In questa serie di articoli non tratterò delle “dimostrazioni” sull’omeopatia, se e come funziona (troverete queste discussioni altrove anche in questo sito): qui voglio stare dalla parte del paziente, nella sua ineludibile domanda, cosa si aspetta e, soprattutto, come si deve impegnare. Sì, perché, oltre a quello del medico, l’impegno del paziente in un rapporto “omeopatico” è fondamentale. Non si tratta di fare tutto quello che il medico che lo prende in cura  dice, questo di solito è utile ma non sufficiente: si tratta di mettere se stessi nel processo di guarigione. Può sembrare scontato, ma non lo è assolutamente. Ovviamente il malato farà quello che può, a seconda della situazione, dell’età, delle condizioni fisiche. Importante è che faccia tutto quello che può. A poco a poco, man mano che il processo di guarigione procede, vedrà che può sempre di più, che percepisce la sua forza, che riesce ad attuare cose che prima non erano possibili.

Vuoi guarire?

Non dire facilmente di  sì, poi magari non è vero.
Perché non è facile voler guarire;
accontentarsi, arrangiarsi, trascinarsi è più facile.
Guarire è come salire una montagna: è bello certo, ma è sempre salire.

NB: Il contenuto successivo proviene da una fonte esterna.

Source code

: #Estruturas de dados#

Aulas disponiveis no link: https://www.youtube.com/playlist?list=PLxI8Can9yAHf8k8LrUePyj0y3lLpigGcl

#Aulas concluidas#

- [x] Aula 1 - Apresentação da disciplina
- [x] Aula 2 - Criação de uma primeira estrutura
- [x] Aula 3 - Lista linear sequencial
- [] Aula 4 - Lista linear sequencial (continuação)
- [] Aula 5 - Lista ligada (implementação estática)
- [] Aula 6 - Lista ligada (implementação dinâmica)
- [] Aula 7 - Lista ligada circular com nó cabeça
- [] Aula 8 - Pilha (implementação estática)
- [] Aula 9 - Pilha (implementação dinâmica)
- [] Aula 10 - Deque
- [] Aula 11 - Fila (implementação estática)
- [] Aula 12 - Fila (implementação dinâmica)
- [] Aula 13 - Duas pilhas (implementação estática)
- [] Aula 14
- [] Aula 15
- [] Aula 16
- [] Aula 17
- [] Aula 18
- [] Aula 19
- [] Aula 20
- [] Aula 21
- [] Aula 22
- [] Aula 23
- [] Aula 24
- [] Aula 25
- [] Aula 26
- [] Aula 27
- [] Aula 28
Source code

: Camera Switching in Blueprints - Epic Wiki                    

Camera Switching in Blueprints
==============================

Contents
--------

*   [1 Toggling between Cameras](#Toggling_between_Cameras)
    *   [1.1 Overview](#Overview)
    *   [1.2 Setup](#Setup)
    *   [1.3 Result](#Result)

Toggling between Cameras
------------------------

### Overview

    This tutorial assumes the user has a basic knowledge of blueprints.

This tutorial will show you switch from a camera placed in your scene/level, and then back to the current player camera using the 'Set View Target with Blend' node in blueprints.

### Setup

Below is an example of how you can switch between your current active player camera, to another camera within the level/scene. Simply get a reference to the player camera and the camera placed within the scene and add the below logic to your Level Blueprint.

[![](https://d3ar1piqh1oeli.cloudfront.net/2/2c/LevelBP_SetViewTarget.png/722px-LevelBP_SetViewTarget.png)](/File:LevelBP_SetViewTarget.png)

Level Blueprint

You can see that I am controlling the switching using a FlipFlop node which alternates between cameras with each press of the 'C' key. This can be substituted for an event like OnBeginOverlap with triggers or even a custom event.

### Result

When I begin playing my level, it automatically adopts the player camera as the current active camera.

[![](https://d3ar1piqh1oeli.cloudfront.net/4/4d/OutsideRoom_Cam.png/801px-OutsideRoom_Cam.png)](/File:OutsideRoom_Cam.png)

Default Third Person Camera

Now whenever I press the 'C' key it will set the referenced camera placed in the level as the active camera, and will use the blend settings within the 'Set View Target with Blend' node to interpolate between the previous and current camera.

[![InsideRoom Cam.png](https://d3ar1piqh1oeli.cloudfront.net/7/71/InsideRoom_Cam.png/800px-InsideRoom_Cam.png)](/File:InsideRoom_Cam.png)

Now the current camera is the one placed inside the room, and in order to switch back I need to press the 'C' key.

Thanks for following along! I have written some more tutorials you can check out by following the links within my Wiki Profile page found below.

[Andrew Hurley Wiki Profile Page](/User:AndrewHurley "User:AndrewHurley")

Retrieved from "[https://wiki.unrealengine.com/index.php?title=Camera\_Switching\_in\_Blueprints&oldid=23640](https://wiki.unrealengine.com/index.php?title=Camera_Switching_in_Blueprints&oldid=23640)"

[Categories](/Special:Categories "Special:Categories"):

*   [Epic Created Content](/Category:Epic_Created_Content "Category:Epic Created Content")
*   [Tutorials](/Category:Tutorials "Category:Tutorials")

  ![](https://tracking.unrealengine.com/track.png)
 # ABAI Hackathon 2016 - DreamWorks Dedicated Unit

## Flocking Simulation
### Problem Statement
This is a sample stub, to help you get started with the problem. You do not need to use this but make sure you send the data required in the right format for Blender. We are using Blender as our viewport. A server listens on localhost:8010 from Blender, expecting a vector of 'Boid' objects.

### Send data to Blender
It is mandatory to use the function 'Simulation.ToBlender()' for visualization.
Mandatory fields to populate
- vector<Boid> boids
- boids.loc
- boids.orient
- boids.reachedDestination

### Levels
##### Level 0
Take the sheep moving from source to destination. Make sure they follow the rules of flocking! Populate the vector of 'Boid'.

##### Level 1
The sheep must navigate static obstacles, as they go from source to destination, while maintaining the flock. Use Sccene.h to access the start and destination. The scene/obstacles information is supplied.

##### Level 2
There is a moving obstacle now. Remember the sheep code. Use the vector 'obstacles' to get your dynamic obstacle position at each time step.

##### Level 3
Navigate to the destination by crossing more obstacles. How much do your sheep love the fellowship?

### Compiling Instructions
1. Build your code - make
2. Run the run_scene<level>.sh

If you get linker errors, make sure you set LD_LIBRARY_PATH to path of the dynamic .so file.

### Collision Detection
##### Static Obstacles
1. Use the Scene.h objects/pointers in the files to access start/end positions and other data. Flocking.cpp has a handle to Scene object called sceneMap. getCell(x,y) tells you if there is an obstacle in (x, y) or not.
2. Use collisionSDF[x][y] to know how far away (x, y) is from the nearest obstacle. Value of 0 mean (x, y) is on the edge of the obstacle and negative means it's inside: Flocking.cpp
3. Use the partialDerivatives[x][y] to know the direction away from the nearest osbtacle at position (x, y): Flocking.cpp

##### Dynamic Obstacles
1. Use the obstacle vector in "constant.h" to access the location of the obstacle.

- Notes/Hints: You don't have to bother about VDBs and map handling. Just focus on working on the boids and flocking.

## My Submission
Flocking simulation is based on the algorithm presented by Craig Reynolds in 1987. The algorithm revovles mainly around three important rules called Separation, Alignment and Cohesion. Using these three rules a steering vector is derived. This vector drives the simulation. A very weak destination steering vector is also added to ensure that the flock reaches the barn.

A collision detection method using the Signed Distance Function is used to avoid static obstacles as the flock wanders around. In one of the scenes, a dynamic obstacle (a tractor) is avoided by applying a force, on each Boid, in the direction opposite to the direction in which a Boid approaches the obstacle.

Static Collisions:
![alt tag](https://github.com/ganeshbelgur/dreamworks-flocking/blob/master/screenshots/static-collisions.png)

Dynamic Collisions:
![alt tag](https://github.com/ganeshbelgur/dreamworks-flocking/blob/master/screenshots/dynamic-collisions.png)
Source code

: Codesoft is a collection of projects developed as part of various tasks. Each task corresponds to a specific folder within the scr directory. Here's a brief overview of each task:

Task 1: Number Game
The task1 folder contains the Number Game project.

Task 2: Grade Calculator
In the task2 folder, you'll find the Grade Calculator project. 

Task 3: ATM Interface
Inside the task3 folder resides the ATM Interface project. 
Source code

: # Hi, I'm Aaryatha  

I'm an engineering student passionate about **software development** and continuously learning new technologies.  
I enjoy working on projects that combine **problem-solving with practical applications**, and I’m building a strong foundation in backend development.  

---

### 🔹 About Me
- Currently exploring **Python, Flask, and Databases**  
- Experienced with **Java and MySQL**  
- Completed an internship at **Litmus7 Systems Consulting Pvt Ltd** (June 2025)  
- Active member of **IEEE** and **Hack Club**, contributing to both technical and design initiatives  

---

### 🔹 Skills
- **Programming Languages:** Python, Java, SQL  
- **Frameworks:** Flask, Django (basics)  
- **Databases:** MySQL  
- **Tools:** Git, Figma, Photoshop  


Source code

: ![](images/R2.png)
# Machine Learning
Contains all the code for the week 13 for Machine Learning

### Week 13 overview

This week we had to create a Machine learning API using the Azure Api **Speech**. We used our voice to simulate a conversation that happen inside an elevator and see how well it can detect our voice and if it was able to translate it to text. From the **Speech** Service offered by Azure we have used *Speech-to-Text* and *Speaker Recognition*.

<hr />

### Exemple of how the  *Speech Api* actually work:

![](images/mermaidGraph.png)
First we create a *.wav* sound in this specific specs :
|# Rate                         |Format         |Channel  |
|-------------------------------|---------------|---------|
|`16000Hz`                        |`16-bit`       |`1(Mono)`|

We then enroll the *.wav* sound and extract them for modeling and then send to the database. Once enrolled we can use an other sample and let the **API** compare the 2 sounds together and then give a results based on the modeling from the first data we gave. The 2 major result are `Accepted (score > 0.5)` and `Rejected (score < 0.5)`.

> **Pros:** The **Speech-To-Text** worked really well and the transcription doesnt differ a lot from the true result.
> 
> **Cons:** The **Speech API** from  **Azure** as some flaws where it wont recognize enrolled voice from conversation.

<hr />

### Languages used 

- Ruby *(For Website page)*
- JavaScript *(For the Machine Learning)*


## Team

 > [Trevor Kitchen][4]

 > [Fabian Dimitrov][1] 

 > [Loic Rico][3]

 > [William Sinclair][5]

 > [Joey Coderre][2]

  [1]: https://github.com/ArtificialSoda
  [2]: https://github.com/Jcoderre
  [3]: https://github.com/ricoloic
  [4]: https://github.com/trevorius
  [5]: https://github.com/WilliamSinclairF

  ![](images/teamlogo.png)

Non dire: “Come faccio così come sono ridotto?”
Il medicamento (omeopatico) che prenderai te ne renderà capace.
Ma è sempre salire: si è piuttosto soli, molti restano giù, magari qualcuno a cui vuoi molto bene…
Eppure se vuoi guarire puoi sempre sperare di tornare poi a prenderlo…

Non dire per scusa: “non sono malato”.
Sei come tutti gli altri, ma non dire che stai bene…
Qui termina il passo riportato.